In 1967, he was hired at the prestigious but now-defunct National Observer as book editor and music reviewer, four years later becoming the paper’s film reporter and reviewer. Later, he and novelist Larry McMurtry became the first contributing editors for American Film magazine. Then he became book editor for the Detroit News.

Cook’s first publishing success was not with fiction, but with nonfiction. In the late ‘70s and early ‘80s, he published “The Beat Generation,” a chronicle of Jack Kerouac and others; biographies of Bertolt Brecht and Dalton Trumbo, and a book of music history, “Listen to the Blues.” “Sex Life,” his first novel, also of the crime genre, was published in 1978.

He got the idea for “Mexican Standoff” in Washington eight years ago, shortly before he moved to Los Angeles.
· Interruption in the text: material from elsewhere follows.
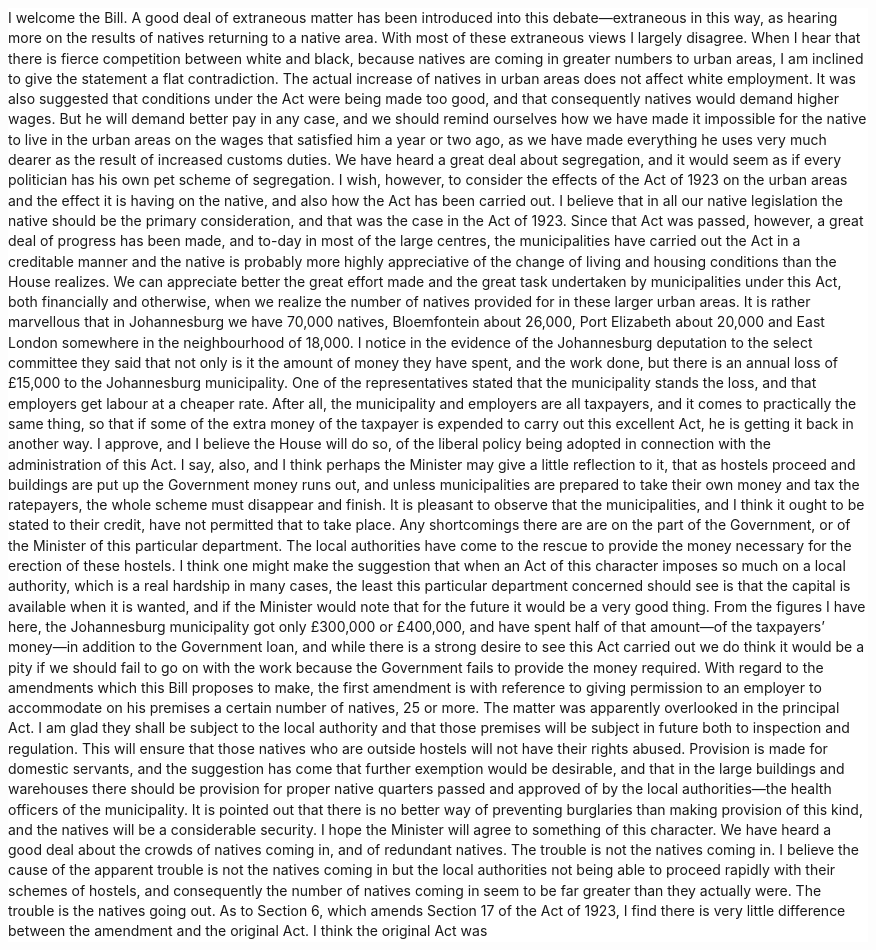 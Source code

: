 <p>I welcome the Bill. A good deal of extraneous matter has been introduced into this debate&#x2014;extraneous in this way, as hearing more on the results of natives returning to a native area. With most of these extraneous views I largely disagree. When I hear that there is fierce competition between white and black, because natives are coming in greater numbers to urban areas, I am inclined to give the statement a flat contradiction. The actual increase of natives in urban areas does not affect white employment. It was also suggested that conditions under the Act were being made too good, and that consequently natives would demand higher wages. But he will demand better pay in any case, and we should remind ourselves how we have made it impossible for the native to live in the urban areas on the wages that satisfied him a year or two ago, as we have made everything he uses very much dearer as the result of increased customs duties. We have heard a great deal about segregation, and it would seem as if every politician has his own pet scheme of segregation. I wish, however, to consider the effects of the Act of 1923 on the urban areas and the effect it is having on the native, and also how the Act has been carried out. I believe that in all our native legislation the native should be the primary consideration, and that was the case in the Act of 1923. Since that Act was passed, however, a great deal of progress has been made, and to-day in most of the large centres, the municipalities have carried out the Act in a creditable manner and the native is probably more highly appreciative of the change of living and housing conditions than the House realizes. We can appreciate better the great effort made and the great task undertaken by municipalities under this Act, both financially and otherwise, when we realize the number of natives provided for in these larger urban areas. It is rather marvellous that in Johannesburg we have 70,000 natives, Bloemfontein about 26,000, Port Elizabeth about 20,000 and East London somewhere in the neighbourhood of 18,000. I notice in the evidence of the Johannesburg deputation to the select committee they said that not only is it the amount of money they have spent, and the work done, but there is an annual loss of &#x00A3;15,000 to the Johannesburg municipality. One of the representatives stated that the municipality stands the loss, and that employers get labour at a cheaper rate. After all, the municipality and employers are all taxpayers, and it comes to practically the same thing, so that if some of the extra money of the taxpayer is expended to carry out this excellent Act, he is getting it back in another way. I approve, and I believe the House will do so, of the liberal policy being adopted in connection with the administration of this Act. I say, also, and I think perhaps the Minister may give a little reflection to it, that as hostels proceed and buildings are put up the Government money runs out, and unless municipalities are prepared to take their own money and tax the ratepayers, the whole scheme must disappear and finish. It is pleasant to observe that the municipalities, and I think it ought to be stated to their credit, have not permitted that to take place. Any shortcomings there are are on the part of the Government, or of the Minister of this particular department. The local authorities have come to the rescue to provide the money necessary for the erection of these hostels. I think one might make the suggestion that when an Act of this character imposes so much on a local authority, which is a real hardship in many cases, the least this particular department concerned should see is that the capital is available when it is wanted, and if the Minister would note that for the future it would be a very good thing. From the figures I have here, the Johannesburg municipality got only &#x00A3;300,000 or &#x00A3;400,000, and have spent half of that amount&#x2014;of the taxpayers&#x2019; money&#x2014;in addition to the Government loan, and while there is a strong desire to see this Act carried out we do think it would be a pity if we should fail to go on with the work because the Government fails to provide the money required. With regard to the amendments which this Bill proposes to make, the first amendment is with reference to giving permission to an employer to accommodate on his premises a certain number of natives, 25 or more. The matter was apparently overlooked in the principal Act. I am glad they shall be subject to the local authority and that those premises will be subject in future both to inspection and regulation. This will ensure that those natives who are outside hostels will not have their rights abused. Provision is made for domestic servants, and the suggestion has come that further exemption would be desirable, and that in the large buildings and warehouses there should be provision for proper native quarters passed and approved <span class="col_243-244" refersTo="page_0191"/>of by the local authorities&#x2014;the health officers of the municipality. It is pointed out that there is no better way of preventing burglaries than making provision of this kind, and the natives will be a considerable security. I hope the Minister will agree to something of this character. We have heard a good deal about the crowds of natives coming in, and of redundant natives. The trouble is not the natives coming in. I believe the cause of the apparent trouble is not the natives coming in but the local authorities not being able to proceed rapidly with their schemes of hostels, and consequently the number of natives coming in seem to be far greater than they actually were. The trouble is the natives going out. As to Section 6, which amends Section 17 of the Act of 1923, I find there is very little difference between the amendment and the original Act. I think the original Act was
Cook was “in a huff,” as he puts it, after an unhappy stint as book editor for USA Today, and was looking for a “quick-buck book.” (One possibility that never materialized was an “as told to” book with John Lennon’s astrologer.)

“I had long admired the private-eye genre,” Cook says. “In Detroit I’d gotten to know Elmore Leonard--he reviewed books for me--and he sort of reawakened my interest. By the time I started the book in Washington, I knew Los Angeles pretty well--I’d spent well over a year here, on and off. I was a hundred pages into it before I ended up moving to L.A.”

What readers and critics generally admire is Cook’s ability to put a new spin on a tried-and-true genre. “Bruce Cook writes like a rebel angel and gives new voice to the poetry of the L.A. private eye,” wrote Robert B. Parker, author of the Spenser detective series.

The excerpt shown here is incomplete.